*Problem*
Scan the listing below for the word "with" and copy every line that has it.

══════════

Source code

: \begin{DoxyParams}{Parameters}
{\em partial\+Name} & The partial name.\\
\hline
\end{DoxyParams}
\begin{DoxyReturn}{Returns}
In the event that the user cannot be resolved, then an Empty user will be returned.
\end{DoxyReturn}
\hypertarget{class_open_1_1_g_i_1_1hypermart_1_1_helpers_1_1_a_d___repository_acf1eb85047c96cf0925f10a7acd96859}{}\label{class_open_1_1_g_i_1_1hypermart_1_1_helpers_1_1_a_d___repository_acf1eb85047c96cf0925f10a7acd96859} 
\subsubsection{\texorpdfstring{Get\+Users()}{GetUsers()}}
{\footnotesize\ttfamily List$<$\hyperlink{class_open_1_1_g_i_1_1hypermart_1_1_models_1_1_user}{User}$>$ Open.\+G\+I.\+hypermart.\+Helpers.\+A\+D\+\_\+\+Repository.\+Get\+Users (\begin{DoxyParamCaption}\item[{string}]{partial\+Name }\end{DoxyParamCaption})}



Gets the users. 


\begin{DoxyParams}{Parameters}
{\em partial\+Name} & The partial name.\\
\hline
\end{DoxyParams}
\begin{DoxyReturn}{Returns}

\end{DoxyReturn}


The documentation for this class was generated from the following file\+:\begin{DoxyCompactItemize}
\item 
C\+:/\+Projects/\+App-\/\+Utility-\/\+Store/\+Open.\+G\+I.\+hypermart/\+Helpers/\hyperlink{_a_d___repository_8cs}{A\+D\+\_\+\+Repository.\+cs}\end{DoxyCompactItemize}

══════════

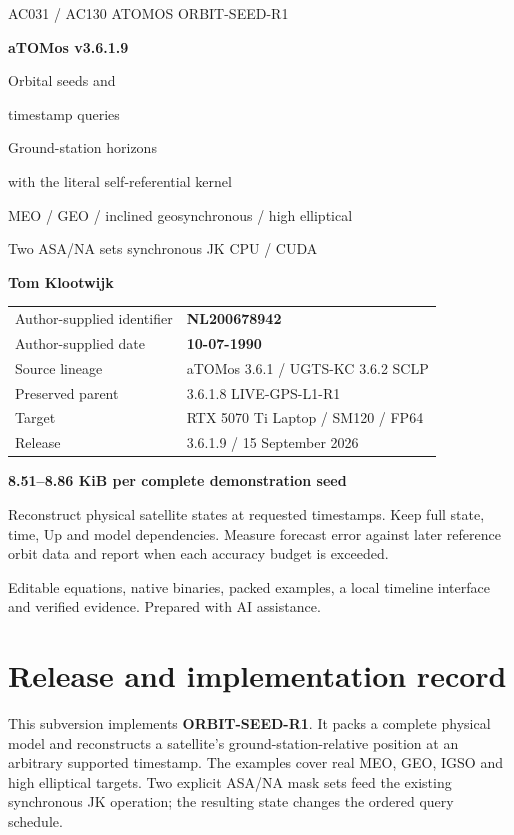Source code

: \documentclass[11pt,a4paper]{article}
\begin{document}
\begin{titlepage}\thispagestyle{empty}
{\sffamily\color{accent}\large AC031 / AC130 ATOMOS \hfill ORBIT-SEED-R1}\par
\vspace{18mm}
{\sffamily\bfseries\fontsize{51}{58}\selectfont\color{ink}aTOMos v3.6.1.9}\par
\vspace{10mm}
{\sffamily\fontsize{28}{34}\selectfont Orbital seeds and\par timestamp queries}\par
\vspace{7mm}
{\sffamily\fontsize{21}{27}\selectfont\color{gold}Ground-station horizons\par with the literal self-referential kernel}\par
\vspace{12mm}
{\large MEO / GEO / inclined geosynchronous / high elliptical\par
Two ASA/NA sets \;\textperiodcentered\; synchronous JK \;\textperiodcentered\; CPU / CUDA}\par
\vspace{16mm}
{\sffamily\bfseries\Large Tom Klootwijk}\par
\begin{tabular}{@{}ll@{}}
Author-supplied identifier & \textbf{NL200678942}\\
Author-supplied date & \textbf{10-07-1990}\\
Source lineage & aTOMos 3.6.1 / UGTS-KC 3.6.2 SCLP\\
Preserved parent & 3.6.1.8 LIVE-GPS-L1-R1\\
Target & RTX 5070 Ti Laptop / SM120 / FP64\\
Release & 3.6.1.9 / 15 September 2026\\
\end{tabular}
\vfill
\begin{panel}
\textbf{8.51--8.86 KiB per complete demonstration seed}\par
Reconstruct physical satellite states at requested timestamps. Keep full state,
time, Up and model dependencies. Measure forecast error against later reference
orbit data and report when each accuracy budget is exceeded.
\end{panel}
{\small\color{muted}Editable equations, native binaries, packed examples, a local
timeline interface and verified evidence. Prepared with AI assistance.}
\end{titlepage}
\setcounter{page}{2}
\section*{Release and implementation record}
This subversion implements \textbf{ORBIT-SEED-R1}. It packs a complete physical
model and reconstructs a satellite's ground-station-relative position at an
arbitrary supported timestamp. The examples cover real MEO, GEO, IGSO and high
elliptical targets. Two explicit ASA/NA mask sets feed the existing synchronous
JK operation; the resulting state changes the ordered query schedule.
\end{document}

══════════

*Task result*
{\sffamily\fontsize{21}{27}\selectfont\color{gold}Ground-station horizons\par with the literal self-referential kernel}\par
timeline interface and verified evidence. Prepared with AI assistance.}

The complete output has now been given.